In addition to mainland China and Macao, the new regulations also expand export curbs to include 21 other countries subject to U.S. arms embargoes, including nations like Iran and Russia. These measures, which have already impacted the shares of major American chipmakers, are scheduled to take effect in 30 days.
The initial rules were introduced to impede China’s ability to acquire advanced computing chips and manufacture sophisticated weapons systems. However, due to rapid technological advancements, senior officials in the Biden administration recognized the need for adjustments.
Commerce Secretary Gina Raimondo, who visited China in August, emphasized the administration’s focused intent on slowing China’s military advancements. She highlighted that Washington deliberately refrained from imposing further restrictions on chips for consumer applications like phones, video games, and electric vehicles.
Despite these reassurances, Beijing is unlikely to be placated. China has expressed a steadfast determination to secure leadership in core technologies, positioning itself as a global tech powerhouse. The Foreign Ministry of China criticized the new U.S. rules, urging the U.S. to refrain from politicizing trade and tech issues.
As part of ongoing communication efforts with their Chinese counterparts, U.S. officials informed Beijing of the impending updates. However, it’s important to note that there was no negotiation with China on these rules.
The escalating technological rivalry between the world’s two largest economies is evident in recent moves. The U.S. has rallied its allies in Europe and Asia to restrict the sale of advanced chipmaking equipment to China. In response, Beijing imposed its own restrictions on the export of essential elements like germanium and gallium, crucial for semiconductor production.
The announcement of the new export controls led to a decline in the stock prices of major U.S. chipmakers. Nvidia’s shares dropped by 4.7%, while Intel and AMD experienced declines of 1.4% and 1.2%, respectively. Nvidia revealed that the rules would impose new licensing requirements for exports to China and other markets, such as Saudi Arabia, the United Arab Emirates, and Vietnam. The company also stated that its A800 chip, reportedly designed for Chinese customers to bypass last year’s restrictions, would be among the affected components.
The broader U.S. chipmaking industry is closely examining the implications of these new rules. The Semiconductor Industry Association stressed the importance of protecting national security but also cautioned against overly broad controls that could potentially harm the U.S. semiconductor ecosystem. The association, representing 99% of the U.S. chip sector, urged the administration to collaborate with allies to ensure a level playing field for all companies.

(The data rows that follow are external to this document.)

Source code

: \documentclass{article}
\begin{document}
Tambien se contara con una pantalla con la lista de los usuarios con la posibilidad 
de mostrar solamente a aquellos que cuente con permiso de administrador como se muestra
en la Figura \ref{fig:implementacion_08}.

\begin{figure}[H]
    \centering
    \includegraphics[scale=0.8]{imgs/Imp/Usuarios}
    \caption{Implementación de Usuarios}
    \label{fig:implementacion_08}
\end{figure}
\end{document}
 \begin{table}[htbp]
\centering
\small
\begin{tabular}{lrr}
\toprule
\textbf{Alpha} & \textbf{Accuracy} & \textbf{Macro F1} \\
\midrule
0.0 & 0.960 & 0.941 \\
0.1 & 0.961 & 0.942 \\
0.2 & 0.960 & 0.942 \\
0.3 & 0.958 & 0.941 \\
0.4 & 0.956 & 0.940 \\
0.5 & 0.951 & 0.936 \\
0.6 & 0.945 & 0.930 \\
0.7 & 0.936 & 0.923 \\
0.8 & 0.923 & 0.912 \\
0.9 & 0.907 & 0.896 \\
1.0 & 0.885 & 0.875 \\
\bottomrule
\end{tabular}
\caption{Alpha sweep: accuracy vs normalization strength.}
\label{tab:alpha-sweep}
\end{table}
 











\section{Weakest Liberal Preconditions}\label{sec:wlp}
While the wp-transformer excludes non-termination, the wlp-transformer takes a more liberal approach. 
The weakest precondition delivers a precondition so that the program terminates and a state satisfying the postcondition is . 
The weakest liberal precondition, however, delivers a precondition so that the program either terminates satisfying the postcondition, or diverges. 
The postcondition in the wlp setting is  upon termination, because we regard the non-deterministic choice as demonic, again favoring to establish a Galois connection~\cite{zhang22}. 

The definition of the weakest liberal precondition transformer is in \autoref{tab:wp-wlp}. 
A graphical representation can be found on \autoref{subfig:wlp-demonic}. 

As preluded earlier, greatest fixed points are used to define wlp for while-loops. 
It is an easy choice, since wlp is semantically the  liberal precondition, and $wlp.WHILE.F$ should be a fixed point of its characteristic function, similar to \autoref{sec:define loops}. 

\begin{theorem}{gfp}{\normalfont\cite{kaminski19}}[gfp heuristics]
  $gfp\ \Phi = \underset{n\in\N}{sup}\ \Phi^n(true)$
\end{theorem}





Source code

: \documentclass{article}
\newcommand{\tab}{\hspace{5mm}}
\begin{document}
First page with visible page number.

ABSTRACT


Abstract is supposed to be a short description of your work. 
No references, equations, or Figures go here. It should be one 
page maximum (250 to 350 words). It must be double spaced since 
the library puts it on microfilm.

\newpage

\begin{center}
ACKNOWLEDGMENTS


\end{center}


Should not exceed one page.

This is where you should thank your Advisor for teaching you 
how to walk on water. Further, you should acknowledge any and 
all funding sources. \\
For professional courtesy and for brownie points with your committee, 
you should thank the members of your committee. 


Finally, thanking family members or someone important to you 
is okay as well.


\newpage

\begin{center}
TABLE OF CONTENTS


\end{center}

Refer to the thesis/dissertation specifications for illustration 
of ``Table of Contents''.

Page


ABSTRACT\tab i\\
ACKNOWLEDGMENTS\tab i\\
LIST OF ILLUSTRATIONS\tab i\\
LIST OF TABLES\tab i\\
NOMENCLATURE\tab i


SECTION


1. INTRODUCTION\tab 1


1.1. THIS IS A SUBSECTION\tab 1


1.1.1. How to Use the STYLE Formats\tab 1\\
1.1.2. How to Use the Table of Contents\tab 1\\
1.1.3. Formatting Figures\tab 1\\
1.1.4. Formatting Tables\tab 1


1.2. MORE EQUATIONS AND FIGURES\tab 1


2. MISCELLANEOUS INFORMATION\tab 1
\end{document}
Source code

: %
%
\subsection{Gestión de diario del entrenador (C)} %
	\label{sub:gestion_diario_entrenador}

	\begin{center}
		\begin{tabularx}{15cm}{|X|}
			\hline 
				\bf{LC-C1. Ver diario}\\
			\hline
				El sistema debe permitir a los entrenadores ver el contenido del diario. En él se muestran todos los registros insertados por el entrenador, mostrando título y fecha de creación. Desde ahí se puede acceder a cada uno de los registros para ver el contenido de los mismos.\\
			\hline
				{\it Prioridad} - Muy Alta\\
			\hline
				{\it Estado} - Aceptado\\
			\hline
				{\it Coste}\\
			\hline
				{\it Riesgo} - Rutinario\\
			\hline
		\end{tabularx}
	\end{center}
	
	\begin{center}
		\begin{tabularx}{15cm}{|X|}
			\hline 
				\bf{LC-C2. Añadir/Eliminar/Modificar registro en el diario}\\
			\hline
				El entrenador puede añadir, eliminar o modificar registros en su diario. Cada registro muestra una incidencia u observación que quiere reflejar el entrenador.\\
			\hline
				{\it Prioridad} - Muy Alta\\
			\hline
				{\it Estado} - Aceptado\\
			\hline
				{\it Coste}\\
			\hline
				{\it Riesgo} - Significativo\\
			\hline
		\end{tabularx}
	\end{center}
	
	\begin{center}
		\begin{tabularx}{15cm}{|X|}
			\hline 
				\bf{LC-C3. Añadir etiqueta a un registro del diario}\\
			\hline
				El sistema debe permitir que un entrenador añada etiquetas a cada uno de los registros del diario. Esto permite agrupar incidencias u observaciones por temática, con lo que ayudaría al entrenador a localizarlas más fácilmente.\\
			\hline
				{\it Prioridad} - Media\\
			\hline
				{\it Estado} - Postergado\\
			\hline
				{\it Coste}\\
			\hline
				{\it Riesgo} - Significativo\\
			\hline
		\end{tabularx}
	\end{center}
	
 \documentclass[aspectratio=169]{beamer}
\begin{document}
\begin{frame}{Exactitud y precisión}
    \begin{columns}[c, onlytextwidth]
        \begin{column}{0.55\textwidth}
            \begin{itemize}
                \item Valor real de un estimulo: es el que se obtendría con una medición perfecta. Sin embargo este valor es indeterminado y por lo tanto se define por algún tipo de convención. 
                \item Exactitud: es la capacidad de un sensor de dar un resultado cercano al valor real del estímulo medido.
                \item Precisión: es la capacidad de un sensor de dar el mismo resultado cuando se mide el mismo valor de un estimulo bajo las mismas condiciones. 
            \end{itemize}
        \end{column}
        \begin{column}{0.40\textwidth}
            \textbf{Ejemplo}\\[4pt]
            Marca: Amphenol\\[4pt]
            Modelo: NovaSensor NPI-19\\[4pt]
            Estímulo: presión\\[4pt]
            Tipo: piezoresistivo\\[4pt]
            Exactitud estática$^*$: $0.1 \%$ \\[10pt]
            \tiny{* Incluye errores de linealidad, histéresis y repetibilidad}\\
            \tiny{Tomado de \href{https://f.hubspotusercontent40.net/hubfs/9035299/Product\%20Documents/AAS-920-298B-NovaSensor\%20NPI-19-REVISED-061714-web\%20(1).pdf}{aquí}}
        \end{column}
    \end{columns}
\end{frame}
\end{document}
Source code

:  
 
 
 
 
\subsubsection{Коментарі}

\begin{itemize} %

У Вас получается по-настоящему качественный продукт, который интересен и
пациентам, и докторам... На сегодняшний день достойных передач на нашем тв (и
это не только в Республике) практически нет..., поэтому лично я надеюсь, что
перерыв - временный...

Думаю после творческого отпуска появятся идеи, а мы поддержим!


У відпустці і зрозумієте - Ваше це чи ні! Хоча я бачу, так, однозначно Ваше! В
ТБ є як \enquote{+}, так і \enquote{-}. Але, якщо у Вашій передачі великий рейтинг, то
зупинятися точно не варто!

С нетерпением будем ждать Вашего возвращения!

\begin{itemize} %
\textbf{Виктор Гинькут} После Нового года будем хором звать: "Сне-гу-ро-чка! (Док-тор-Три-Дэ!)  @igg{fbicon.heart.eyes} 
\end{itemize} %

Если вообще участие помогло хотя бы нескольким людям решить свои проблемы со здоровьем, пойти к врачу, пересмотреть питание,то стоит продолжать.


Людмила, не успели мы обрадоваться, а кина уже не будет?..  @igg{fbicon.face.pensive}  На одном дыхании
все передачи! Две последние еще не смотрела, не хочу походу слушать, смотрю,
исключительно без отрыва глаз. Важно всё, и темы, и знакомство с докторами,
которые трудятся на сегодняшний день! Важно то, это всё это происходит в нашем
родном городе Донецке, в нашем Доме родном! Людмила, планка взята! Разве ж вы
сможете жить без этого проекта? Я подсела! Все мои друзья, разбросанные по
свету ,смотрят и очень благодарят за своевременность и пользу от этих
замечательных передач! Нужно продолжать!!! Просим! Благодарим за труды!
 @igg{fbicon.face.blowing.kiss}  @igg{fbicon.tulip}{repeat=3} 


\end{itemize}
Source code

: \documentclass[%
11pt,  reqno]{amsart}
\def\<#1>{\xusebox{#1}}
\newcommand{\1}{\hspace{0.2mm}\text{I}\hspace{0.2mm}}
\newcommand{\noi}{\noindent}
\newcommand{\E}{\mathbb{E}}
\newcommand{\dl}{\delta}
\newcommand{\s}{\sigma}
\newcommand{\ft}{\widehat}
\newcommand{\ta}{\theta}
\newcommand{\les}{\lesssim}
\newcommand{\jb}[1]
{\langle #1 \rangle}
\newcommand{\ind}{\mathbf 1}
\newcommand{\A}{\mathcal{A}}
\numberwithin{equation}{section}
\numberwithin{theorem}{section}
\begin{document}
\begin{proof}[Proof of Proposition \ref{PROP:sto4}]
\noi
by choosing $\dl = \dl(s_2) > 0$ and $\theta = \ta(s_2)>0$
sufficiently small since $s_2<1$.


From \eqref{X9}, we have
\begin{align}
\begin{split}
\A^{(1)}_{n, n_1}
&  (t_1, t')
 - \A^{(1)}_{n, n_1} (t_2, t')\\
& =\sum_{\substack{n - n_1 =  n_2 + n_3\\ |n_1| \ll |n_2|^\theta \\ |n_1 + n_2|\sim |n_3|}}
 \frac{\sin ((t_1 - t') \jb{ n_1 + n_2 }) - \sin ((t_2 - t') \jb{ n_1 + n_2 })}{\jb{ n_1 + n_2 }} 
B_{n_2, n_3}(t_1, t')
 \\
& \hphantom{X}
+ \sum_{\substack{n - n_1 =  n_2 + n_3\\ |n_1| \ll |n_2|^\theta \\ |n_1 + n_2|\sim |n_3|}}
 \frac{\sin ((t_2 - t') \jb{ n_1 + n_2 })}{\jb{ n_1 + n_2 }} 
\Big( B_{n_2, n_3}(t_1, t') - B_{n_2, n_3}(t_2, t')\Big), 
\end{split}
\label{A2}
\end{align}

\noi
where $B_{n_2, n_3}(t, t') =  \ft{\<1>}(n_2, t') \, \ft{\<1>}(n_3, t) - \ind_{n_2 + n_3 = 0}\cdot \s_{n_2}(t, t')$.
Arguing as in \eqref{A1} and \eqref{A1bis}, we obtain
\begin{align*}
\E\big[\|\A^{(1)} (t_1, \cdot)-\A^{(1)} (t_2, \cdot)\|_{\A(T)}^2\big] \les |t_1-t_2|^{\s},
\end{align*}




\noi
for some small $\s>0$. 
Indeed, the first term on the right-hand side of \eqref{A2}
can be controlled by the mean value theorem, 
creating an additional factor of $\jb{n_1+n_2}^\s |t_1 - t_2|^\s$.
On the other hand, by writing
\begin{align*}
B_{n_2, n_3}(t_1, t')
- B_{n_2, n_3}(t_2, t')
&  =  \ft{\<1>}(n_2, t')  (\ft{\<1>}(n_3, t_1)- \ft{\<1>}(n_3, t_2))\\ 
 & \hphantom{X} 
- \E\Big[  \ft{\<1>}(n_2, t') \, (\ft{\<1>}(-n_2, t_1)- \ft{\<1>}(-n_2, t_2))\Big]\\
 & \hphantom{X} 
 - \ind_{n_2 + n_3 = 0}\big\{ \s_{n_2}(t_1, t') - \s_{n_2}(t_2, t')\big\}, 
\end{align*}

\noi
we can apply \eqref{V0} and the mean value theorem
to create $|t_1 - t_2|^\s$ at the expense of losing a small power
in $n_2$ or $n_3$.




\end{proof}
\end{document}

The impact of these measures is also being assessed in Europe. Dutch chipmaking equipment manufacturer ASML stated that it is evaluating the implications of the rules, anticipating no significant financial impact in 2023. However, during a call about the company’s third-quarter results, ASML’s CEO Peter Wennink noted that the updated export restrictions would affect between 10% and 15% of the firm’s sales to China.
Additionally, the U.S. Department of Commerce added 13 Chinese entities to a list of firms with which U.S. companies may not do business for national security reasons. Among these are two Chinese startups, Biren Technology and Moore Thread Intelligent Technology, and their subsidiaries. The department alleges that these companies are involved in the development of advanced computing chips that pose a risk to U.S. national security.